Gegen diesen Bescheid richtet sich die vorliegende Beschwerde wegen inhaltlicher Rechtswidrigkeit und Rechtswidrigkeit infolge Verletzung von Verfahrensvorschriften.

Die belangte Behörde hat die Akten des Verwaltungsverfahrens vorgelegt und, ebenso wie die mitbeteiligte Marktgemeinde, in einer Gegenschrift die kostenpflichtige Abweisung der Beschwerde beantragt.

Der Verwaltungsgerichtshof hat in einem gemäß § 12 Abs. 1 Z. 2 VwGG gebildeten Senat erwogen:

Gemäß § 23 Abs. 5 lit. b des Steiermärkischen Raumordnungsgesetzes 1974 (ROG), LGBl. Nr. 127, idF der Novelle LGBl. Nr. 39/1986, sind "allgemeine Wohngebiete" Flächen, die vornehmlich für Wohnbauten bestimmt sind, wobei auch Gebäude, die den wirtschaftlichen, sozialen, religiösen und kulturellen Bedürfnissen der Bewohner von Wohngebieten dienen (z.B. Verwaltungsgebäude, Schulgebäude, Kirchen, Krankenanstalten, Kindergärten, Garagen, Geschäfte, Gärtnereien, Gasthäuser und Betriebe aller Art, soweit sie keine dem Wohncharakter des Gebietes widersprechenden Belästigungen der Bewohnerschaft verursachen), errichtet werden können.

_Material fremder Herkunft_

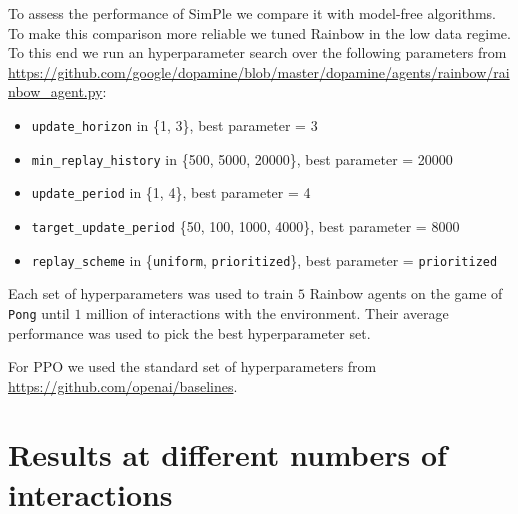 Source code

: To assess the performance of SimPle we compare it with model-free algorithms. To make this comparison more reliable we tuned Rainbow in the low data regime. To this end we run an hyperparameter search over the following parameters from \url{https://github.com/google/dopamine/blob/master/dopamine/agents/rainbow/rainbow_agent.py}:

\begin{itemize}
    \item \texttt{update\_horizon} in \{1, 3\}, best parameter = 3
    \item \texttt{min\_replay\_history} in \{500, 5000, 20000\}, best parameter = 20000
    \item \texttt{update\_period} in \{1, 4\}, best parameter = 4
    \item \texttt{target\_update\_period} \{50, 100, 1000, 4000\}, best parameter = 8000
    \item \texttt{replay\_scheme} in \{\texttt{uniform}, \texttt{prioritized}\}, best parameter = \texttt{prioritized}
\end{itemize}
Each set of hyperparameters was used to train $5$ Rainbow agents on the game of \texttt{Pong} until $1$ million of interactions with the environment.
Their average performance was used to pick the best hyperparameter set.

For PPO we used the standard set of hyperparameters from \url{https://github.com/openai/baselines}.

\section{Results at different numbers of interactions} \label{appdx:num_samples}

\newcommand{\mywidthappd}{3.4in}

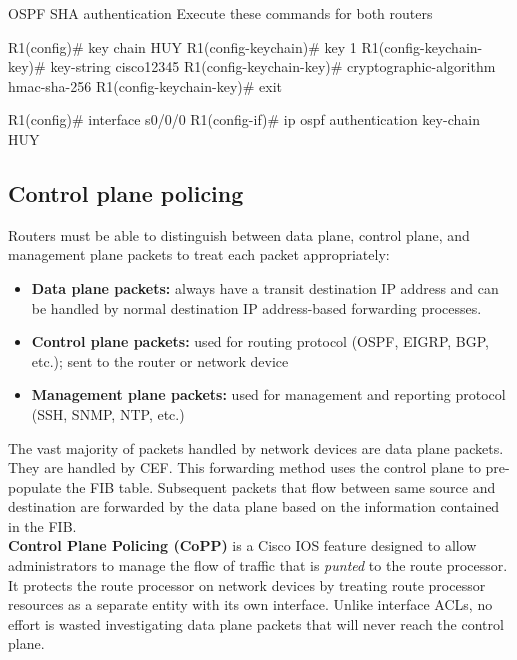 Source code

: \begin{sexylisting}{OSPF SHA authentication}
Execute these commands for both routers

R1(config)# key chain HUY
R1(config-keychain)# key 1
R1(config-keychain-key)# key-string cisco12345
R1(config-keychain-key)# cryptographic-algorithm hmac-sha-256
R1(config-keychain-key)# exit

R1(config)# interface s0/0/0
R1(config-if)# ip ospf authentication key-chain HUY
\end{sexylisting}

\subsection{Control plane policing}

Routers must be able to distinguish between data plane, control plane, and management plane packets to treat each packet appropriately:

\begin{itemize}
\item \textbf{Data plane packets:} always have a transit destination IP address and can be handled by normal destination IP address-based forwarding processes.
\item \textbf{Control plane packets:} used for routing protocol (OSPF, EIGRP, BGP, etc.); sent to the router or network device
\item \textbf{Management plane packets:} used for management and reporting protocol (SSH, SNMP, NTP, etc.)
\end{itemize}

The vast majority of packets handled by network devices are data plane packets. They are handled by CEF. This forwarding method uses the control plane to pre-populate the FIB table. Subsequent packets that flow between same source and destination are forwarded by the data plane based on the information contained in the FIB.\\

\textbf{Control Plane Policing (CoPP)} is a Cisco IOS feature designed to allow administrators to manage the flow of traffic that is \emph{punted} to the route processor. It protects the route processor on network devices by treating route processor resources as a separate entity with its own interface. Unlike interface ACLs, no effort is wasted investigating data plane packets that will never reach the control plane. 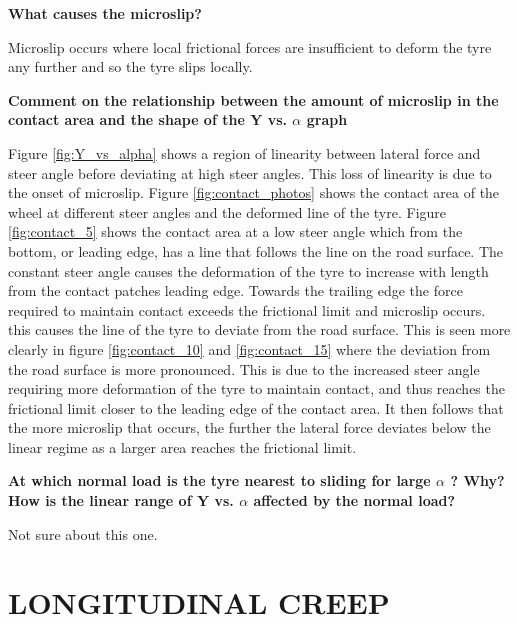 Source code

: \documentclass{article}
\begin{document}
\begin{center}
    \textbf{What causes the microslip?}
\end{center}
Microslip occurs where local frictional forces are insufficient to deform the tyre any further and so the tyre slips locally.

\begin{center}
    \textbf{Comment on the relationship between the amount of microslip in the contact area and
    the shape of the Y vs. $ \alpha $ graph}
\end{center}

Figure \ref{fig:Y_vs_alpha} shows a region of linearity between lateral force and steer angle before deviating at high steer angles.
This loss of linearity is due to the onset of microslip.
Figure \ref{fig:contact_photos} shows the contact area of the wheel at different steer angles and the deformed line of the tyre. %
Figure \ref{fig:contact_5} shows the contact area at a low steer angle which from the bottom, or leading edge, has a line that follows the line on the road surface.
The constant steer angle causes the deformation of the tyre to increase with length from the contact patches leading edge.
Towards the trailing edge the force required to maintain contact exceeds the frictional limit and microslip occurs.
this causes the line of the tyre to deviate from the road surface.
This is seen more clearly in figure \ref{fig:contact_10} and \ref{fig:contact_15} where the deviation from the road surface is more pronounced.
This is due to the increased steer angle requiring more deformation of the tyre to maintain contact, and thus reaches the frictional limit closer to the leading edge of the contact area.
It then follows that the more microslip that occurs, the further the lateral force deviates below the linear regime as a larger area reaches the frictional limit.

\begin{center}
    \textbf{At which normal load is the tyre nearest to sliding for large
    $ \alpha $ ? Why? How is the
    linear range of Y vs.
    $ \alpha $ affected by the normal load?}
\end{center}

Not sure about this one.

\section{LONGITUDINAL CREEP}
\end{document}
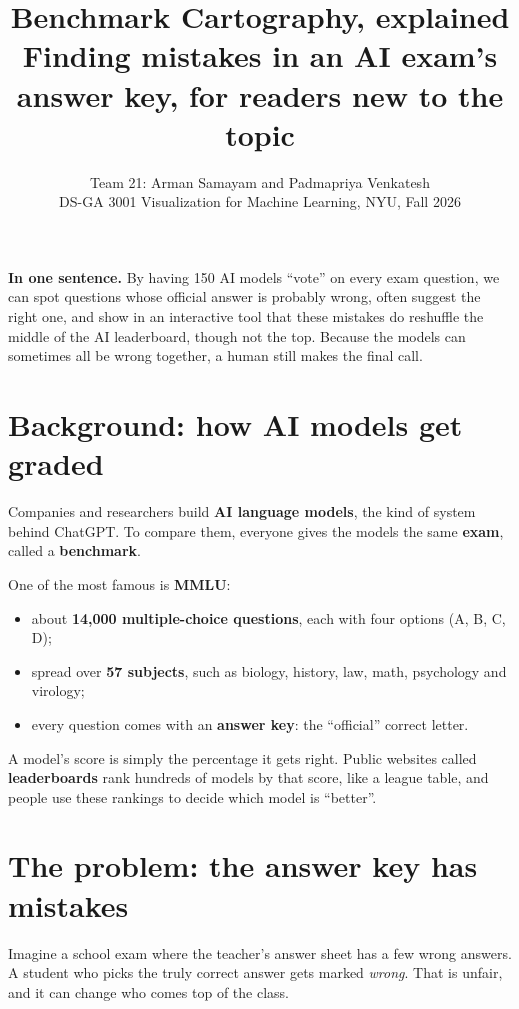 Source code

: \documentclass[11pt]{article}
\title{\textbf{Benchmark Cartography, explained}\\[2pt]
\large Finding mistakes in an AI exam's answer key, for readers new to the topic}
\author{Team 21: Arman Samayam and Padmapriya Venkatesh\\
\small DS-GA 3001 Visualization for Machine Learning, NYU, Fall 2026}
\date{}
\newcommand{\keybox}[1]{\par\smallskip\noindent\colorbox{boxbg}{\parbox{\dimexpr\linewidth-2\fboxsep}{\vspace{3pt}#1\vspace{3pt}}}\par\smallskip}
\begin{document}
\maketitle
\vspace{-2em}

\keybox{\textbf{In one sentence.} By having 150 AI models ``vote'' on every exam question, we can
spot questions whose official answer is probably wrong, often suggest the right one, and show in an
interactive tool that these mistakes do reshuffle the middle of the AI leaderboard, though not the
top. Because the models can sometimes all be wrong together, a human still makes the final call.}

\section{Background: how AI models get graded}

Companies and researchers build \textbf{AI language models}, the kind of system behind ChatGPT. To
compare them, everyone gives the models the same \textbf{exam}, called a \textbf{benchmark}.

One of the most famous is \textbf{MMLU}:
\begin{itemize}
  \item about \textbf{14,000 multiple-choice questions}, each with four options (A, B, C, D);
  \item spread over \textbf{57 subjects}, such as biology, history, law, math, psychology and virology;
  \item every question comes with an \textbf{answer key}: the ``official'' correct letter.
\end{itemize}
A model's score is simply the percentage it gets right. Public websites called
\textbf{leaderboards} rank hundreds of models by that score, like a league table, and people use
these rankings to decide which model is ``better''.

\section{The problem: the answer key has mistakes}

Imagine a school exam where the teacher's answer sheet has a few wrong answers. A student who picks
the truly correct answer gets marked \emph{wrong}. That is unfair, and it can change who comes top of
the class.
\end{document}
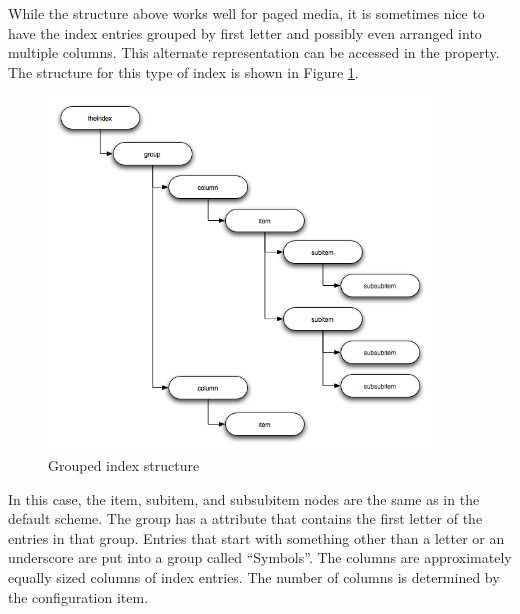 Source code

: While the structure above works well for paged media, it is sometimes 
nice to have the index entries grouped by first letter and possibly
even arranged into multiple columns.  This alternate representation
can be accessed in the  property.  The structure 
for this type of index is shown in Figure \ref{fig:groupedindex}.
\begin{figure}[ht]
\begin{center}
\includegraphics[width=4in]{groupedindex}
\end{center}
\caption{Grouped index structure\label{fig:groupedindex}}
\end{figure}

In this case, the item, subitem, and subsubitem nodes are the same as in
the default scheme.  The group has a  attribute that contains
the first letter of the entries in that group.  Entries that start with
something other than a letter or an underscore are put into a group
called ``Symbols''.  The columns are approximately equally sized columns
of index entries.  The number of columns is determined by the 
 configuration item.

Das Grundstück, auf dem sich das verfahrensgegenständliche Gasthaus befindet, liegt in einem als "allgemeines Wohngebiet" gewidmeten Gebiet, in welchem - wie sich aus § 23 Abs. 5 lit. b ROG ergibt - Wohnbauten ohne jede Einschränkung und sonstige Gebäude nur, wenn sie den wirtschaftlichen, sozialen, religiösen und kulturellen Bedürfnissen der Bewohner von Wohngebieten dienen, zulässig sind.

Der vorliegende Beschwerdefall gleicht damit in den für die Entscheidung relevanten Umständen jenem, der bereits mit Erkenntnis vom 27. November 2003, Zl. 2002/06/0091, entschieden wurde. In diesem Erkenntnis, auf dessen Entscheidungsgründe gemäß § 43 Abs. 2 VwGG verwiesen wird, hat der Verwaltungsgerichtshof ausgesprochen, dass ein Bordell eine "Vergnügungsstätte", wie sie in § 23 Abs. 5 lit. c ROG in Kern-, Büro- und Geschäftsgebieten zulässig und demnach kein "Gasthaus" im Sinne des § 23 Abs. 5 lit. b ROG ist, weil bei einem "Bordell" der sexuelle Lustgewinn, und nicht der Genuss von Speisen und/oder Getränken, die Eigenart des Betriebs dominiert. Daraus folgt, dass ein "Bordell" im allgemeinen Wohngebiet im Sinne des § 23 Abs. 5 lit. b Stmk. ROG jedenfalls unzulässig ist. Schon aus diesem Grund ist die Abweisung des Antrages auf Erteilung der Baubewilligung im Beschwerdefall nicht als rechtswidrig zu erkennen. Die vom Beschwerdeführer gerügten Verfahrensverletzungen sind daher nicht entscheidungsrelevant.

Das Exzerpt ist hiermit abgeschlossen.